*Task prompt:* All of the data that follows should be retyped exactly, please, except the pictures.
--- --- ---
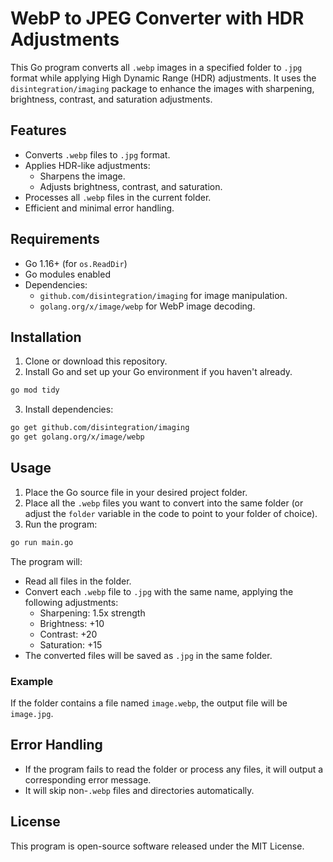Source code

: # WebP to JPEG Converter with HDR Adjustments

This Go program converts all `.webp` images in a specified folder to `.jpg` format while applying High Dynamic Range (HDR) adjustments. It uses the `disintegration/imaging` package to enhance the images with sharpening, brightness, contrast, and saturation adjustments.

## Features

- Converts `.webp` files to `.jpg` format.
- Applies HDR-like adjustments:
  - Sharpens the image.
  - Adjusts brightness, contrast, and saturation.
- Processes all `.webp` files in the current folder.
- Efficient and minimal error handling.

## Requirements

- Go 1.16+ (for `os.ReadDir`)
- Go modules enabled
- Dependencies:
  - `github.com/disintegration/imaging` for image manipulation.
  - `golang.org/x/image/webp` for WebP image decoding.

## Installation

1. Clone or download this repository.
2. Install Go and set up your Go environment if you haven't already.

```bash
go mod tidy
```

3. Install dependencies:

```bash
go get github.com/disintegration/imaging
go get golang.org/x/image/webp
```

## Usage

1. Place the Go source file in your desired project folder.
2. Place all the `.webp` files you want to convert into the same folder (or adjust the `folder` variable in the code to point to your folder of choice).
3. Run the program:

```bash
go run main.go
```

The program will:

- Read all files in the folder.
- Convert each `.webp` file to `.jpg` with the same name, applying the following adjustments:
  - Sharpening: 1.5x strength
  - Brightness: +10
  - Contrast: +20
  - Saturation: +15
- The converted files will be saved as `.jpg` in the same folder.

### Example

If the folder contains a file named `image.webp`, the output file will be `image.jpg`.

## Error Handling

- If the program fails to read the folder or process any files, it will output a corresponding error message.
- It will skip non-`.webp` files and directories automatically.

## License

This program is open-source software released under the MIT License.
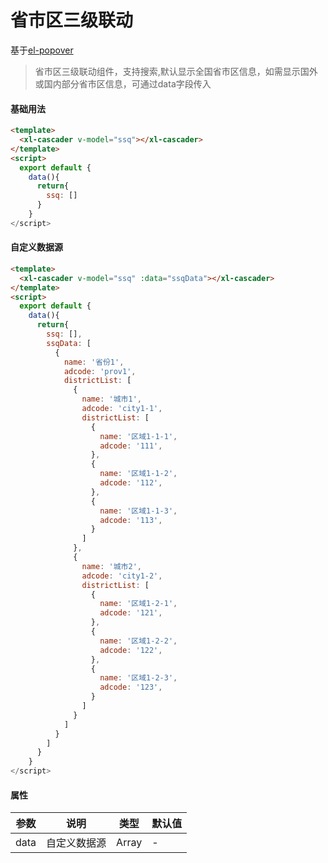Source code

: # 省市区三级联动
基于[el-popover](https://element.eleme.cn/#/zh-CN/component/popover)
> 省市区三级联动组件，支持搜索,默认显示全国省市区信息，如需显示国外或国内部分省市区信息，可通过data字段传入
#### 基础用法  
``` html
<template>
  <xl-cascader v-model="ssq"></xl-cascader>
</template>
<script>
  export default {
    data(){
      return{
        ssq: []
      }
    }
</script>
```
#### 自定义数据源
``` html
<template>
  <xl-cascader v-model="ssq" :data="ssqData"></xl-cascader>
</template>
<script>
  export default {
    data(){
      return{
        ssq: [],
        ssqData: [
          {
            name: '省份1',
            adcode: 'prov1',
            districtList: [
              {
                name: '城市1',
                adcode: 'city1-1',
                districtList: [
                  {
                    name: '区域1-1-1',
                    adcode: '111',
                  },
                  {
                    name: '区域1-1-2',
                    adcode: '112',
                  },
                  {
                    name: '区域1-1-3',
                    adcode: '113',
                  }
                ]
              },
              {
                name: '城市2',
                adcode: 'city1-2',
                districtList: [
                  {
                    name: '区域1-2-1',
                    adcode: '121',
                  },
                  {
                    name: '区域1-2-2',
                    adcode: '122',
                  },
                  {
                    name: '区域1-2-3',
                    adcode: '123',
                  }
                ]
              }
            ]
          }
        ]
      }
    }
</script>
```
#### 属性  
| 参数  | 说明    | 类型 |  默认值 |
| ---- |  ----  | ----  | ----  |
| data  | 自定义数据源  | Array  | - |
--- --- ---
*Exercise result:*
Source code

: # WebP to JPEG Converter with HDR Adjustments

This Go program converts all `.webp` images in a specified folder to `.jpg` format while applying High Dynamic Range (HDR) adjustments. It uses the `disintegration/imaging` package to enhance the images with sharpening, brightness, contrast, and saturation adjustments.

## Features

- Converts `.webp` files to `.jpg` format.
- Applies HDR-like adjustments:
  - Sharpens the image.
  - Adjusts brightness, contrast, and saturation.
- Processes all `.webp` files in the current folder.
- Efficient and minimal error handling.

## Requirements

- Go 1.16+ (for `os.ReadDir`)
- Go modules enabled
- Dependencies:
  - `github.com/disintegration/imaging` for image manipulation.
  - `golang.org/x/image/webp` for WebP image decoding.

## Installation

1. Clone or download this repository.
2. Install Go and set up your Go environment if you haven't already.

```bash
go mod tidy
```

3. Install dependencies:

```bash
go get github.com/disintegration/imaging
go get golang.org/x/image/webp
```

## Usage

1. Place the Go source file in your desired project folder.
2. Place all the `.webp` files you want to convert into the same folder (or adjust the `folder` variable in the code to point to your folder of choice).
3. Run the program:

```bash
go run main.go
```

The program will:

- Read all files in the folder.
- Convert each `.webp` file to `.jpg` with the same name, applying the following adjustments:
  - Sharpening: 1.5x strength
  - Brightness: +10
  - Contrast: +20
  - Saturation: +15
- The converted files will be saved as `.jpg` in the same folder.

### Example

If the folder contains a file named `image.webp`, the output file will be `image.jpg`.

## Error Handling

- If the program fails to read the folder or process any files, it will output a corresponding error message.
- It will skip non-`.webp` files and directories automatically.

## License

This program is open-source software released under the MIT License.
Source code

: # 省市区三级联动
基于[el-popover](https://element.eleme.cn/#/zh-CN/component/popover)
> 省市区三级联动组件，支持搜索,默认显示全国省市区信息，如需显示国外或国内部分省市区信息，可通过data字段传入
#### 基础用法  
``` html
<template>
  <xl-cascader v-model="ssq"></xl-cascader>
</template>
<script>
  export default {
    data(){
      return{
        ssq: []
      }
    }
</script>
```
#### 自定义数据源
``` html
<template>
  <xl-cascader v-model="ssq" :data="ssqData"></xl-cascader>
</template>
<script>
  export default {
    data(){
      return{
        ssq: [],
        ssqData: [
          {
            name: '省份1',
            adcode: 'prov1',
            districtList: [
              {
                name: '城市1',
                adcode: 'city1-1',
                districtList: [
                  {
                    name: '区域1-1-1',
                    adcode: '111',
                  },
                  {
                    name: '区域1-1-2',
                    adcode: '112',
                  },
                  {
                    name: '区域1-1-3',
                    adcode: '113',
                  }
                ]
              },
              {
                name: '城市2',
                adcode: 'city1-2',
                districtList: [
                  {
                    name: '区域1-2-1',
                    adcode: '121',
                  },
                  {
                    name: '区域1-2-2',
                    adcode: '122',
                  },
                  {
                    name: '区域1-2-3',
                    adcode: '123',
                  }
                ]
              }
            ]
          }
        ]
      }
    }
</script>
```
#### 属性  
| 参数  | 说明    | 类型 |  默认值 |
| ---- |  ----  | ----  | ----  |
| data  | 自定义数据源  | Array  | - |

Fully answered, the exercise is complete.